Required work:
Print every line below without adding or leaving out a single word.

Extracted records:
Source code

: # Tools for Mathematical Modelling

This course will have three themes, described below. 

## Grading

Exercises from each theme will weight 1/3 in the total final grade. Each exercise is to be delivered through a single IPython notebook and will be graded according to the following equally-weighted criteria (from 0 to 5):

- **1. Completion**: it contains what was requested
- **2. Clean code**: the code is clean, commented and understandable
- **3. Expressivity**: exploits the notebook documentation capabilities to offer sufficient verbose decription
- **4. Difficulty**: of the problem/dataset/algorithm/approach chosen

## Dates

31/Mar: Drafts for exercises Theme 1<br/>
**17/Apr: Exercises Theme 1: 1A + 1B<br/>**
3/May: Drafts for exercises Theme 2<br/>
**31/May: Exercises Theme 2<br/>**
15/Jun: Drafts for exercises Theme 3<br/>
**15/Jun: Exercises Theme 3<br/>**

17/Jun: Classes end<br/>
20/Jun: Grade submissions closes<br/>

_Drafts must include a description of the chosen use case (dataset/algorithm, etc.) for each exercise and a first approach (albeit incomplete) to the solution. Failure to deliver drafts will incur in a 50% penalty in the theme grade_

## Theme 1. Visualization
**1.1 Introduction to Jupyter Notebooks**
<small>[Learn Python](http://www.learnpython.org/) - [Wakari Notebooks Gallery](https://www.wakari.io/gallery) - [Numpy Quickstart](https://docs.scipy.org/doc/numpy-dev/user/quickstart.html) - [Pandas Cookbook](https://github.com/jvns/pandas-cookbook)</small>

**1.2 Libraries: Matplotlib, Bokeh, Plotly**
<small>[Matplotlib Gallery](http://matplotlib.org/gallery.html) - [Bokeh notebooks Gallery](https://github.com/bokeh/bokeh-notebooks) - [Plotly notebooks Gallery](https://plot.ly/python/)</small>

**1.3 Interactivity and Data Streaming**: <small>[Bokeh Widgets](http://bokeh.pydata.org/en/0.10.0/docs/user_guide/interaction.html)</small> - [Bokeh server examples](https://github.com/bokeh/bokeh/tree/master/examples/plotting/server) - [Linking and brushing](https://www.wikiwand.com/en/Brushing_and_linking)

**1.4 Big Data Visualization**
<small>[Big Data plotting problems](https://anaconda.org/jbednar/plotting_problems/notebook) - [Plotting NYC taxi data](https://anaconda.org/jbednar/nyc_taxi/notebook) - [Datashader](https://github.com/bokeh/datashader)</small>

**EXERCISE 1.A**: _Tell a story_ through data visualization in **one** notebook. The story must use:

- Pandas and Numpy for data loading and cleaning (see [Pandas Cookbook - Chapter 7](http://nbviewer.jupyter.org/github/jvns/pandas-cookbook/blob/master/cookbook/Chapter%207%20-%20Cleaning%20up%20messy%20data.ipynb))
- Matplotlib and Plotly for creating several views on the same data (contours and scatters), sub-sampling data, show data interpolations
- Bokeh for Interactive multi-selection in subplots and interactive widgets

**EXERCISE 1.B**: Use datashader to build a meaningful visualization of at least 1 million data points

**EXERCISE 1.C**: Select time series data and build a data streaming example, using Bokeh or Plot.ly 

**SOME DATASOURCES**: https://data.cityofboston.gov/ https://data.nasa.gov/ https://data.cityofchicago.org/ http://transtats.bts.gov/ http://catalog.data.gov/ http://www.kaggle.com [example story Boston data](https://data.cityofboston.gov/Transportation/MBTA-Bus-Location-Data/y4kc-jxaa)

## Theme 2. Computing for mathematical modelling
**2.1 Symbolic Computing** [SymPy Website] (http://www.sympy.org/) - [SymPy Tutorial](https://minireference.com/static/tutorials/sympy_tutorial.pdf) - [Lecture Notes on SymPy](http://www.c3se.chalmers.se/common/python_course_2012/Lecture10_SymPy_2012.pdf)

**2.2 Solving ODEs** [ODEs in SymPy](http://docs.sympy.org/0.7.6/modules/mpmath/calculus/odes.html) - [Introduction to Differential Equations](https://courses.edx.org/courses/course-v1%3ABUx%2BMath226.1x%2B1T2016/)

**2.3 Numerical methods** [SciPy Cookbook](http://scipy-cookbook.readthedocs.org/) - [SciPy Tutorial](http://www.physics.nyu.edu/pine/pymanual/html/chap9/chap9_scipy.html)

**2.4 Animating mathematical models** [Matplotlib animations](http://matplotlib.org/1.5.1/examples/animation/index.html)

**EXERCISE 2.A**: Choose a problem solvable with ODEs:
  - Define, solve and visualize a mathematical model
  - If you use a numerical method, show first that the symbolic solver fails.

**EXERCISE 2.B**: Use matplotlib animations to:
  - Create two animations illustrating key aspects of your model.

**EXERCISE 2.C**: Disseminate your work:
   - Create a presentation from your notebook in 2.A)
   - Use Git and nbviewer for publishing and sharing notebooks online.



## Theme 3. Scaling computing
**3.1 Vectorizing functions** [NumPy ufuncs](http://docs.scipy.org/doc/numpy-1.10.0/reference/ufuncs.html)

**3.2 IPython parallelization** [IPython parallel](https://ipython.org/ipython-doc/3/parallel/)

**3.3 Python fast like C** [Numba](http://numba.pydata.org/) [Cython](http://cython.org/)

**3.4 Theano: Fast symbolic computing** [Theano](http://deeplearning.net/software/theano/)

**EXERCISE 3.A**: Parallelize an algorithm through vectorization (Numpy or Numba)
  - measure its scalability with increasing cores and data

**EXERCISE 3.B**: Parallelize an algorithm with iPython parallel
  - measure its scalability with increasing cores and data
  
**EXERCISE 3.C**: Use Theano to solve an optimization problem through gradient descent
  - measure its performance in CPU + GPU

Your response:
Source code

: # Tools for Mathematical Modelling

This course will have three themes, described below. 

## Grading

Exercises from each theme will weight 1/3 in the total final grade. Each exercise is to be delivered through a single IPython notebook and will be graded according to the following equally-weighted criteria (from 0 to 5):

- **1. Completion**: it contains what was requested
- **2. Clean code**: the code is clean, commented and understandable
- **3. Expressivity**: exploits the notebook documentation capabilities to offer sufficient verbose decription
- **4. Difficulty**: of the problem/dataset/algorithm/approach chosen

## Dates

31/Mar: Drafts for exercises Theme 1<br/>
**17/Apr: Exercises Theme 1: 1A + 1B<br/>**
3/May: Drafts for exercises Theme 2<br/>
**31/May: Exercises Theme 2<br/>**
15/Jun: Drafts for exercises Theme 3<br/>
**15/Jun: Exercises Theme 3<br/>**

17/Jun: Classes end<br/>
20/Jun: Grade submissions closes<br/>

_Drafts must include a description of the chosen use case (dataset/algorithm, etc.) for each exercise and a first approach (albeit incomplete) to the solution. Failure to deliver drafts will incur in a 50% penalty in the theme grade_

## Theme 1. Visualization
**1.1 Introduction to Jupyter Notebooks**
<small>[Learn Python](http://www.learnpython.org/) - [Wakari Notebooks Gallery](https://www.wakari.io/gallery) - [Numpy Quickstart](https://docs.scipy.org/doc/numpy-dev/user/quickstart.html) - [Pandas Cookbook](https://github.com/jvns/pandas-cookbook)</small>

**1.2 Libraries: Matplotlib, Bokeh, Plotly**
<small>[Matplotlib Gallery](http://matplotlib.org/gallery.html) - [Bokeh notebooks Gallery](https://github.com/bokeh/bokeh-notebooks) - [Plotly notebooks Gallery](https://plot.ly/python/)</small>

**1.3 Interactivity and Data Streaming**: <small>[Bokeh Widgets](http://bokeh.pydata.org/en/0.10.0/docs/user_guide/interaction.html)</small> - [Bokeh server examples](https://github.com/bokeh/bokeh/tree/master/examples/plotting/server) - [Linking and brushing](https://www.wikiwand.com/en/Brushing_and_linking)

**1.4 Big Data Visualization**
<small>[Big Data plotting problems](https://anaconda.org/jbednar/plotting_problems/notebook) - [Plotting NYC taxi data](https://anaconda.org/jbednar/nyc_taxi/notebook) - [Datashader](https://github.com/bokeh/datashader)</small>

**EXERCISE 1.A**: _Tell a story_ through data visualization in **one** notebook. The story must use:

- Pandas and Numpy for data loading and cleaning (see [Pandas Cookbook - Chapter 7](http://nbviewer.jupyter.org/github/jvns/pandas-cookbook/blob/master/cookbook/Chapter%207%20-%20Cleaning%20up%20messy%20data.ipynb))
- Matplotlib and Plotly for creating several views on the same data (contours and scatters), sub-sampling data, show data interpolations
- Bokeh for Interactive multi-selection in subplots and interactive widgets

**EXERCISE 1.B**: Use datashader to build a meaningful visualization of at least 1 million data points

**EXERCISE 1.C**: Select time series data and build a data streaming example, using Bokeh or Plot.ly 

**SOME DATASOURCES**: https://data.cityofboston.gov/ https://data.nasa.gov/ https://data.cityofchicago.org/ http://transtats.bts.gov/ http://catalog.data.gov/ http://www.kaggle.com [example story Boston data](https://data.cityofboston.gov/Transportation/MBTA-Bus-Location-Data/y4kc-jxaa)

## Theme 2. Computing for mathematical modelling
**2.1 Symbolic Computing** [SymPy Website] (http://www.sympy.org/) - [SymPy Tutorial](https://minireference.com/static/tutorials/sympy_tutorial.pdf) - [Lecture Notes on SymPy](http://www.c3se.chalmers.se/common/python_course_2012/Lecture10_SymPy_2012.pdf)

**2.2 Solving ODEs** [ODEs in SymPy](http://docs.sympy.org/0.7.6/modules/mpmath/calculus/odes.html) - [Introduction to Differential Equations](https://courses.edx.org/courses/course-v1%3ABUx%2BMath226.1x%2B1T2016/)

**2.3 Numerical methods** [SciPy Cookbook](http://scipy-cookbook.readthedocs.org/) - [SciPy Tutorial](http://www.physics.nyu.edu/pine/pymanual/html/chap9/chap9_scipy.html)

**2.4 Animating mathematical models** [Matplotlib animations](http://matplotlib.org/1.5.1/examples/animation/index.html)

**EXERCISE 2.A**: Choose a problem solvable with ODEs:
  - Define, solve and visualize a mathematical model
  - If you use a numerical method, show first that the symbolic solver fails.

**EXERCISE 2.B**: Use matplotlib animations to:
  - Create two animations illustrating key aspects of your model.

**EXERCISE 2.C**: Disseminate your work:
   - Create a presentation from your notebook in 2.A)
   - Use Git and nbviewer for publishing and sharing notebooks online.



## Theme 3. Scaling computing
**3.1 Vectorizing functions** [NumPy ufuncs](http://docs.scipy.org/doc/numpy-1.10.0/reference/ufuncs.html)

**3.2 IPython parallelization** [IPython parallel](https://ipython.org/ipython-doc/3/parallel/)

**3.3 Python fast like C** [Numba](http://numba.pydata.org/) [Cython](http://cython.org/)

**3.4 Theano: Fast symbolic computing** [Theano](http://deeplearning.net/software/theano/)

**EXERCISE 3.A**: Parallelize an algorithm through vectorization (Numpy or Numba)
  - measure its scalability with increasing cores and data

**EXERCISE 3.B**: Parallelize an algorithm with iPython parallel
  - measure its scalability with increasing cores and data
  
**EXERCISE 3.C**: Use Theano to solve an optimization problem through gradient descent
  - measure its performance in CPU + GPU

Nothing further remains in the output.